From body $A$ until $h-x$ height

$h-x=h-4.9t^2$

$-x=-4.9t^2$

From body $B$ until $h-x$ height

$h-x=V_0\sin {\alpha t}-4.9t^2$

Then

$h-x=V_0\sin {\alpha t}-x$

$\boxed{h=V_0\sin {\alpha} t}$

Finally

$\frac{V_0\sin {\alpha} t}{V_0\cos {\alpha} t}=\frac{h}{d}\Rightarrow \tan{\alpha}=\frac{h}{d} \therefore \boxed{\alpha=\tan^{-1} \left( \frac{h}{d}\right)}$

In this question we can simply get to the result in one line if we apply relative motion between two projectiles..!!
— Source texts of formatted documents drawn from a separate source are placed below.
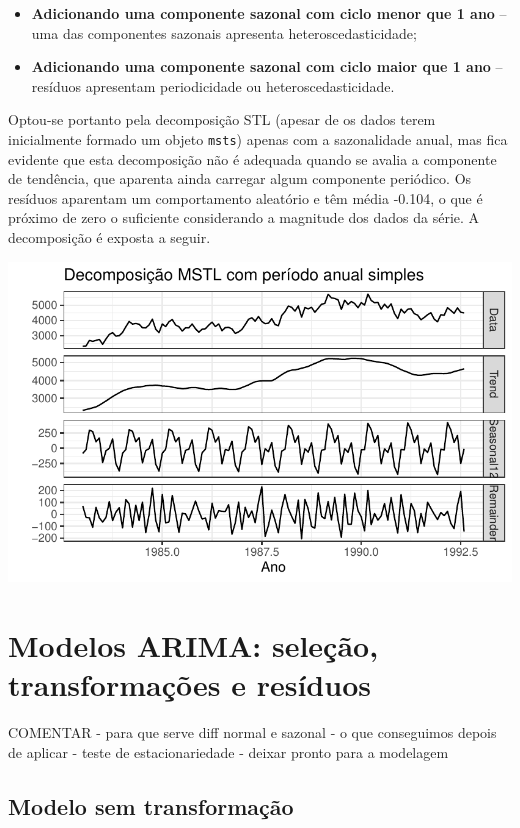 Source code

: \documentclass[
  letterpaper,
  DIV=11,
  numbers=noendperiod]{scrartcl}
\providecommand{\tightlist}{%
  \setlength{\itemsep}{0pt}\setlength{\parskip}{0pt}}\usepackage{longtable,booktabs,array}
\begin{document}
\begin{itemize}
\tightlist
\item
  \textbf{Adicionando uma componente sazonal com ciclo menor que 1 ano}
  -- uma das componentes sazonais apresenta heteroscedasticidade;
\item
  \textbf{Adicionando uma componente sazonal com ciclo maior que 1 ano}
  -- resíduos apresentam periodicidade ou heteroscedasticidade.
\end{itemize}

Optou-se portanto pela decomposição STL (apesar de os dados terem
inicialmente formado um objeto \texttt{msts}) apenas com a sazonalidade
anual, mas fica evidente que esta decomposição não é adequada quando se
avalia a componente de tendência, que aparenta ainda carregar algum
componente periódico. Os resíduos aparentam um comportamento aleatório e
têm média -0.104, o que é próximo de zero o suficiente considerando a
magnitude dos dados da série. A decomposição é exposta a seguir.

\includegraphics{T2_grupo5_files/figure-pdf/grafico-mstl-1.pdf}

\hypertarget{modelos-arima-seleuxe7uxe3o-transformauxe7uxf5es-e-resuxedduos}{%
\section{Modelos ARIMA: seleção, transformações e
resíduos}\label{modelos-arima-seleuxe7uxe3o-transformauxe7uxf5es-e-resuxedduos}}

COMENTAR - para que serve diff normal e sazonal - o que conseguimos
depois de aplicar - teste de estacionariedade - deixar pronto para a
modelagem

\hypertarget{modelo-sem-transformauxe7uxe3o}{%
\subsection{Modelo sem
transformação}\label{modelo-sem-transformauxe7uxe3o}}
\end{document}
For the particles to hit each other, initial velocity of B relative to A must point towards A. If at initial situation this condition is met then the velocity of B wrt A will always be pointing towards A during the motion.

Basically both of them has the same accelerations and their relative acceleration is zero..therefore in frame of A, B will appear to be moving in a straight line. If this straight line is pointing towards A then B will eventually hit A.

So simply speaking, $\tan\alpha\ = \frac{h}{d}$